(Exercise aim): Begin at the line below that has "<li>Grow Friend</li>" and stop after the line that has "## Here&#8217;s the". Please restate only those lines, word for word.

(Source information):
»»
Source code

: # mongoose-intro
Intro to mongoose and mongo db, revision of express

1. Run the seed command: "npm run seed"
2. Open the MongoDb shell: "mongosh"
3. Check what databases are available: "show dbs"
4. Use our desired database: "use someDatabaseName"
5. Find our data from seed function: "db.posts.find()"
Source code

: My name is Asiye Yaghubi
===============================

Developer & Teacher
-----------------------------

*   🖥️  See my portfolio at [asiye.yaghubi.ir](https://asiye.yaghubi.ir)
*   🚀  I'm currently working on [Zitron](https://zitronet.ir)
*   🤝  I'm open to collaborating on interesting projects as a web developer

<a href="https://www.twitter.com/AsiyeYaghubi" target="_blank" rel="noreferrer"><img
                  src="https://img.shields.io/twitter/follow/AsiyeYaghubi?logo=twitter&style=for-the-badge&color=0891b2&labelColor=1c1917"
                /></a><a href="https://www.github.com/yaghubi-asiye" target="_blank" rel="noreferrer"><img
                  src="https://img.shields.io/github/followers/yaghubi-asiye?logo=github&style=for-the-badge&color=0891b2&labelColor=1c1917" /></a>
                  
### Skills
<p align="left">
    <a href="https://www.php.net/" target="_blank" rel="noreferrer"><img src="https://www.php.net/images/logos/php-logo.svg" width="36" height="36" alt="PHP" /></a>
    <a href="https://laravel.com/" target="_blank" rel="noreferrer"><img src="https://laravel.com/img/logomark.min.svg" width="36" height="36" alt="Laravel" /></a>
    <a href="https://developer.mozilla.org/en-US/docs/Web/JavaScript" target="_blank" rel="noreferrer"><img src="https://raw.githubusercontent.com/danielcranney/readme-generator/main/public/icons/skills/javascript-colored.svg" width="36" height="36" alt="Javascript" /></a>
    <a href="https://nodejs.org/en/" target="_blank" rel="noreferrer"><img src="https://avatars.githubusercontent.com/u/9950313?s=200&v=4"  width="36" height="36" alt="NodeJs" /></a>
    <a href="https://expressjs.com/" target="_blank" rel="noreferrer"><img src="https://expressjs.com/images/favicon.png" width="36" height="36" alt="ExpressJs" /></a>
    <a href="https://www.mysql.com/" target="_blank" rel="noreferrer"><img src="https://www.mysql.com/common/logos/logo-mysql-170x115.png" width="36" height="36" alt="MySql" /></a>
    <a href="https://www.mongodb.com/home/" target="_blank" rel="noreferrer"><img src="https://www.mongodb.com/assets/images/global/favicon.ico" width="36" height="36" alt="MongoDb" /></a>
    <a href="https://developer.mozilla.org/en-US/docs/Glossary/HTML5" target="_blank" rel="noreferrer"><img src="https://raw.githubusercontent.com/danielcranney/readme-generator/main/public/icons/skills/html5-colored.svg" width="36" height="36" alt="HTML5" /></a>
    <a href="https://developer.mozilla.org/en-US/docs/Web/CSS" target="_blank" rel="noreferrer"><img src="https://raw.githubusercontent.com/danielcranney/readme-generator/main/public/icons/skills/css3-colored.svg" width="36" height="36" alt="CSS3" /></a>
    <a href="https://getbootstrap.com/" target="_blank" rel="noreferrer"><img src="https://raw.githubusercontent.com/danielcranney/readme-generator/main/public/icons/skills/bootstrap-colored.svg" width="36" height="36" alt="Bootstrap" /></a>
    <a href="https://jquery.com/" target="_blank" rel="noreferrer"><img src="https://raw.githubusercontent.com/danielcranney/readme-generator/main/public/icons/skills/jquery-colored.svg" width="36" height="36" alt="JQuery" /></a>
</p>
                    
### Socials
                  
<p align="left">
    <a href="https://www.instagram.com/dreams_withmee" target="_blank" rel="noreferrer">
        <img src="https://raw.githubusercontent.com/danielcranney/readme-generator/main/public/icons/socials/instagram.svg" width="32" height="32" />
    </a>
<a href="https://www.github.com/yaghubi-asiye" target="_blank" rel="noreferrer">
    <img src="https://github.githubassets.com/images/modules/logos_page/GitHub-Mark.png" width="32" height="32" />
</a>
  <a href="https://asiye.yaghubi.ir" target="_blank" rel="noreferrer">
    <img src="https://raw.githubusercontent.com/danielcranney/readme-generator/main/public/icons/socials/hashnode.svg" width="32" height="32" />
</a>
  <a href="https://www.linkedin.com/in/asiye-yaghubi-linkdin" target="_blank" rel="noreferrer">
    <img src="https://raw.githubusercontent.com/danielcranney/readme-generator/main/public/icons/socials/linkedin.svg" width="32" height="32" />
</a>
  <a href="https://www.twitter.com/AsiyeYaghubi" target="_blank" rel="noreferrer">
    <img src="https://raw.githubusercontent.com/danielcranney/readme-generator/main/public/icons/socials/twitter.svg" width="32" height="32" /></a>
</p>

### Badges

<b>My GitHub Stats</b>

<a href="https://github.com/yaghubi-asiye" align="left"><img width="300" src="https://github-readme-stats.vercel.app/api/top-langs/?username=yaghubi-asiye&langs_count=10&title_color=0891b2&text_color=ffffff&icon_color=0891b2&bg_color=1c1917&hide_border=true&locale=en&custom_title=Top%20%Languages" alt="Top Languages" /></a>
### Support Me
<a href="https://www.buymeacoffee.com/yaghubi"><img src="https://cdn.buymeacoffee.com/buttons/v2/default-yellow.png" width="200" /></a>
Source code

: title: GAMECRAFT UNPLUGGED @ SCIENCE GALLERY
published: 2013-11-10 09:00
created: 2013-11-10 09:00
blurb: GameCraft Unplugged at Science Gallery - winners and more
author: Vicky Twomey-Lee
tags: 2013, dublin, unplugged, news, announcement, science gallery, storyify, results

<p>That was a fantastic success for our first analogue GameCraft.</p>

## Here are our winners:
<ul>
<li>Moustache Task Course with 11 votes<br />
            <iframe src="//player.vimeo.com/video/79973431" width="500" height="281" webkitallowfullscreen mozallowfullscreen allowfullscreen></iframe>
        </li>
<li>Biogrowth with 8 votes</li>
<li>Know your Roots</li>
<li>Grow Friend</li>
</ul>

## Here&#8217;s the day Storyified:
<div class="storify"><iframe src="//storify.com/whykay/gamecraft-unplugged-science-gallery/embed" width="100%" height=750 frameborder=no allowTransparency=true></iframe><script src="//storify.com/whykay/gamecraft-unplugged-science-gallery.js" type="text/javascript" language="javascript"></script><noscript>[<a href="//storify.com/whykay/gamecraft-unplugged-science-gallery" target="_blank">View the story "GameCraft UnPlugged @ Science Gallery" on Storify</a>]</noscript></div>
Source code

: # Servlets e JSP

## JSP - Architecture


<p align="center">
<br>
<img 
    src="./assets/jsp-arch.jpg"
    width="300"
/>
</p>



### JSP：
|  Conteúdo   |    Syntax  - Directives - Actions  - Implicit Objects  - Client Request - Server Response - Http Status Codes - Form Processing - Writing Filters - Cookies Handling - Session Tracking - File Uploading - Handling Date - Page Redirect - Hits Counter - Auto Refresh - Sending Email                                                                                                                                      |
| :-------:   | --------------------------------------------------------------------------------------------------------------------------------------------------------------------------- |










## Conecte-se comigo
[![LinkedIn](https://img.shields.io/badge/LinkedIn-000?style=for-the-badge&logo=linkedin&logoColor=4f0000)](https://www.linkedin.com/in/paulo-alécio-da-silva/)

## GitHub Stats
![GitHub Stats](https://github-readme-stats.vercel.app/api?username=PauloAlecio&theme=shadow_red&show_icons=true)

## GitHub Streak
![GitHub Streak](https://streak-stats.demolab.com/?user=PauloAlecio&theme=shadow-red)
««
(Output for this task):
<li>Grow Friend</li>
</ul>

## Here&#8217;s the day Storyified:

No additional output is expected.